Required work: Going line by line through the data below, report how many lines include the word "screenshots", with nothing added.

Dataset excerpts
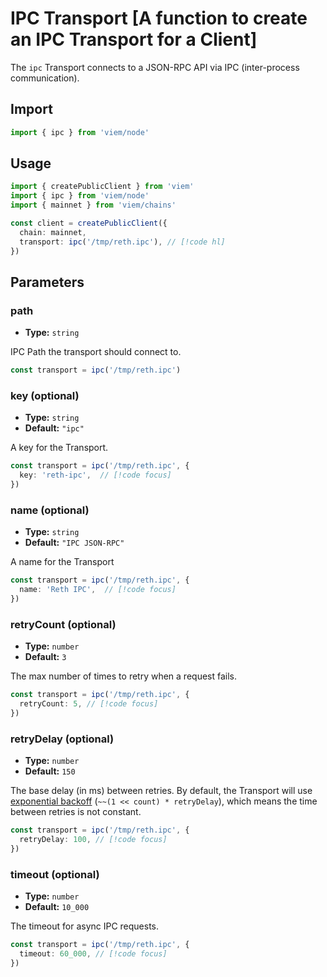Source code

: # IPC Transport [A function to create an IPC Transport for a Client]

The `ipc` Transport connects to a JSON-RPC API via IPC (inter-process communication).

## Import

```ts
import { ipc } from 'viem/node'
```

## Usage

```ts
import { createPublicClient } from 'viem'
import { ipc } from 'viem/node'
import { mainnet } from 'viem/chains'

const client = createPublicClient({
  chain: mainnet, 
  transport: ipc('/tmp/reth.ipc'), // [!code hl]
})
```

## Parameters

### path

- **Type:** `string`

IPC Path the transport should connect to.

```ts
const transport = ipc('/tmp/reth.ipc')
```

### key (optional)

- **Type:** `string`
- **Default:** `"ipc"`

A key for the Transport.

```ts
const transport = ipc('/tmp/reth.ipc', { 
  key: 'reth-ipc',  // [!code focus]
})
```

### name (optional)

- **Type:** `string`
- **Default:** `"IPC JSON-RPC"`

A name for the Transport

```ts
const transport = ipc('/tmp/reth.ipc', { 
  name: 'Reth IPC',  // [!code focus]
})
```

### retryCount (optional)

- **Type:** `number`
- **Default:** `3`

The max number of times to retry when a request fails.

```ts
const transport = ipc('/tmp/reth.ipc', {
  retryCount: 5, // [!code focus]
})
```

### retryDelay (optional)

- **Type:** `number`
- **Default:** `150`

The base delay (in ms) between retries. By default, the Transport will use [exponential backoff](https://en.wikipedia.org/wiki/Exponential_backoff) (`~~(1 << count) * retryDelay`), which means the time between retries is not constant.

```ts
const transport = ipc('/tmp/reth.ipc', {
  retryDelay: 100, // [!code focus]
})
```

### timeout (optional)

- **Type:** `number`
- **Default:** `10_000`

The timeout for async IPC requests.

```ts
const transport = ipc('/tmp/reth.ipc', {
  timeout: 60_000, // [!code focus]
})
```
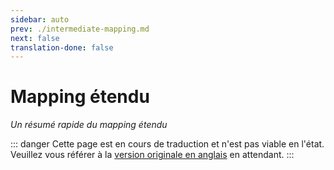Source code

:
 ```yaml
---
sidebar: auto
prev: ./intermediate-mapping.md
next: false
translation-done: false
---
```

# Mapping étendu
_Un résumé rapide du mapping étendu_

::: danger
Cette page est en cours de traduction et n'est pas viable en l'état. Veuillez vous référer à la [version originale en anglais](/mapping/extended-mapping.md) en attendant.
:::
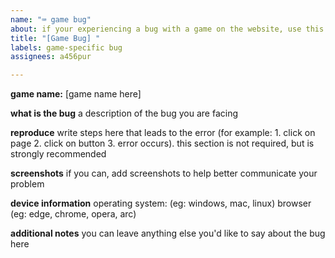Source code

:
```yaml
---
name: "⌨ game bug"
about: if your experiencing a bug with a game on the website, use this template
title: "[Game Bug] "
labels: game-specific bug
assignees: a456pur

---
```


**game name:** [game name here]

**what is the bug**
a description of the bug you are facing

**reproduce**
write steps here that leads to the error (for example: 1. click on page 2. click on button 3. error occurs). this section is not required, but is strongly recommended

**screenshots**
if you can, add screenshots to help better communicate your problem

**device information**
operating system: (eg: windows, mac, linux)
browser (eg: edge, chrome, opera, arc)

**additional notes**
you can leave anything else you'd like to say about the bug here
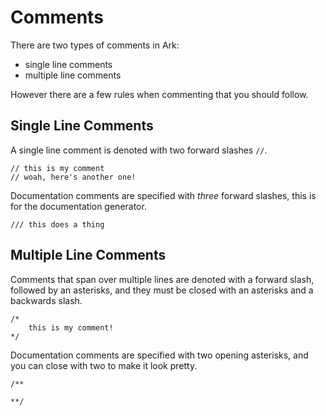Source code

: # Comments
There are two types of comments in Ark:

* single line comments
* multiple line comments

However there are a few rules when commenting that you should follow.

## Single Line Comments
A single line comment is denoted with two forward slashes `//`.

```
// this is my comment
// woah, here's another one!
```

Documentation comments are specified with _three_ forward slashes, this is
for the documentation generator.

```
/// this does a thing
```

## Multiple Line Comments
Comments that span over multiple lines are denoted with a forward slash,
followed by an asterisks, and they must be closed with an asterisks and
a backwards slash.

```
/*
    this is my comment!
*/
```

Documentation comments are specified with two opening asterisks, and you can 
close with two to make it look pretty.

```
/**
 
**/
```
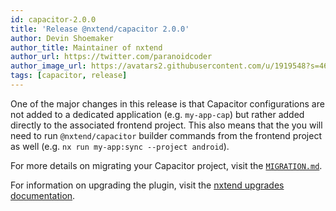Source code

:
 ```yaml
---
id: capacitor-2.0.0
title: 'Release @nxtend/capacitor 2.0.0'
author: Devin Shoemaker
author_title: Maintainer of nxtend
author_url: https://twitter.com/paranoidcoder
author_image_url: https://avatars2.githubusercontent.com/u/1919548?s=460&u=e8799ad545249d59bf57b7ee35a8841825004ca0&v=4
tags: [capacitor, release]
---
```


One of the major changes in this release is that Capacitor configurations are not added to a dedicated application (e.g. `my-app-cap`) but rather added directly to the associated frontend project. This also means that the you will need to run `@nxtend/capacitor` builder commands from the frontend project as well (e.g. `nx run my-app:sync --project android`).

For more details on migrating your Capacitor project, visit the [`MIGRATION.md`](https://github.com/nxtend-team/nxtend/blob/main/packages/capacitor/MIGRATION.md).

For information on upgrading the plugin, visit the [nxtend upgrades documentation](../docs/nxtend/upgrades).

Answer: 2